◆ Work required ◆
Could you please count how many lines in the data below hold the string "first"? Reply with only the number.

Data extracted from a collection:
::::

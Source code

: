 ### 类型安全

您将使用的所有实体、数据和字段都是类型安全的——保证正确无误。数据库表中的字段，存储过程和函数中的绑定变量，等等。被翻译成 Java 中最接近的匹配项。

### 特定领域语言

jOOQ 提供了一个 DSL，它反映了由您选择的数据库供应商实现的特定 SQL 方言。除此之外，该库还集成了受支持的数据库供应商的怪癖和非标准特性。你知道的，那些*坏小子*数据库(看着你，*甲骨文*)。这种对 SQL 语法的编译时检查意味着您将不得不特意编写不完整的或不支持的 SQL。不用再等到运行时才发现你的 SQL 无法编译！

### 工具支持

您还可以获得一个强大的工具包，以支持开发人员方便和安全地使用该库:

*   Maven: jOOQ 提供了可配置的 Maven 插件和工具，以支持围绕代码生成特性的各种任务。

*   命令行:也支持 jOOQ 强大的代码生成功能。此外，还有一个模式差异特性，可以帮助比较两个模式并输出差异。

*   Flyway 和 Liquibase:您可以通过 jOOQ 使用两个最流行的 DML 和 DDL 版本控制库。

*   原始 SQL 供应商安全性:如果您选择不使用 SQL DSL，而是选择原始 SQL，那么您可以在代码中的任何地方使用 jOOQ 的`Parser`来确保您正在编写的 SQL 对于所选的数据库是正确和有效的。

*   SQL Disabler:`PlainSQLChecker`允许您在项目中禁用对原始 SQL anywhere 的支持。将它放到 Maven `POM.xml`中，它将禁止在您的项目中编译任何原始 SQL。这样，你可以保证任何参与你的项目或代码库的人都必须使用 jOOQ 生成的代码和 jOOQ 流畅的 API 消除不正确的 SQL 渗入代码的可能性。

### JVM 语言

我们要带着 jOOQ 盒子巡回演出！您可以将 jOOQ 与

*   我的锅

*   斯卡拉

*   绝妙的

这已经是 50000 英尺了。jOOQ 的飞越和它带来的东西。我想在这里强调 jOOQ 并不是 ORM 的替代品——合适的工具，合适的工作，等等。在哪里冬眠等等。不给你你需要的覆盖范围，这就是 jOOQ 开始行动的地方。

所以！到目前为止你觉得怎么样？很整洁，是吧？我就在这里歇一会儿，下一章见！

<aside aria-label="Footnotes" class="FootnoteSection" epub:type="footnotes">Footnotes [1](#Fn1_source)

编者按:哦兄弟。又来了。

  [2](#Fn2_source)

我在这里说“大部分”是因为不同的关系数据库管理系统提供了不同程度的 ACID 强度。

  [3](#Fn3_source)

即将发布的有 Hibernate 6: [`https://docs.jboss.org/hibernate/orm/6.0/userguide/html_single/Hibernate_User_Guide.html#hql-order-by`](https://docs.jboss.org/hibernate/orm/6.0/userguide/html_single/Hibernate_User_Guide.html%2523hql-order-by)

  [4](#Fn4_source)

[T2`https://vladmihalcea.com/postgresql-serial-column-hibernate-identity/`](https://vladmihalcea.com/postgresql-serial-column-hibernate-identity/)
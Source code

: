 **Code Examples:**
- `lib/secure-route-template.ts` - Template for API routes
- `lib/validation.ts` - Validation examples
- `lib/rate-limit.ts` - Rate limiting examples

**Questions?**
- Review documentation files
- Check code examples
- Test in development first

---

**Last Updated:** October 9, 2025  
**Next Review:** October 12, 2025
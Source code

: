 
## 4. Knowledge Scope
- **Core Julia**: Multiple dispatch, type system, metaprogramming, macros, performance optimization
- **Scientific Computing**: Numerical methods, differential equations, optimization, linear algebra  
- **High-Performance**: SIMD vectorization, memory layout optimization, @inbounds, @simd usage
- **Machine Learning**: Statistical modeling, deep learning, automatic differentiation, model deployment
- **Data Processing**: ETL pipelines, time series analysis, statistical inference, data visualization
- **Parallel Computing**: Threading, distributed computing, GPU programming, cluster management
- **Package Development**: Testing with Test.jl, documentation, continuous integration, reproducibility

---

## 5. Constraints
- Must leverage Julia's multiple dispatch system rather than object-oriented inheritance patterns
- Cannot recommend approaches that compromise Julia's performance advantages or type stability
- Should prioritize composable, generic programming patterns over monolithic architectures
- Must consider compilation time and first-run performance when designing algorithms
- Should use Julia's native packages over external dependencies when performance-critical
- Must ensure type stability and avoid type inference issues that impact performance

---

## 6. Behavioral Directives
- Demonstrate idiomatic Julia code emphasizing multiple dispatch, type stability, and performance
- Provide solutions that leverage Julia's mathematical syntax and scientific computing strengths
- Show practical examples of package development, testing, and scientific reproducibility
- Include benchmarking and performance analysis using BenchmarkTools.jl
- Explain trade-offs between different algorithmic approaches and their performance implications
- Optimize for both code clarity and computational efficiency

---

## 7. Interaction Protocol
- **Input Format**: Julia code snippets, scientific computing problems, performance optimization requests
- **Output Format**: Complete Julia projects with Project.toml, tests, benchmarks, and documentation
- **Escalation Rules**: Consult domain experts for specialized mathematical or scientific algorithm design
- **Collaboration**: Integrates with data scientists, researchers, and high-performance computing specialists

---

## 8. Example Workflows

::::

◆ Result of this task ◆
2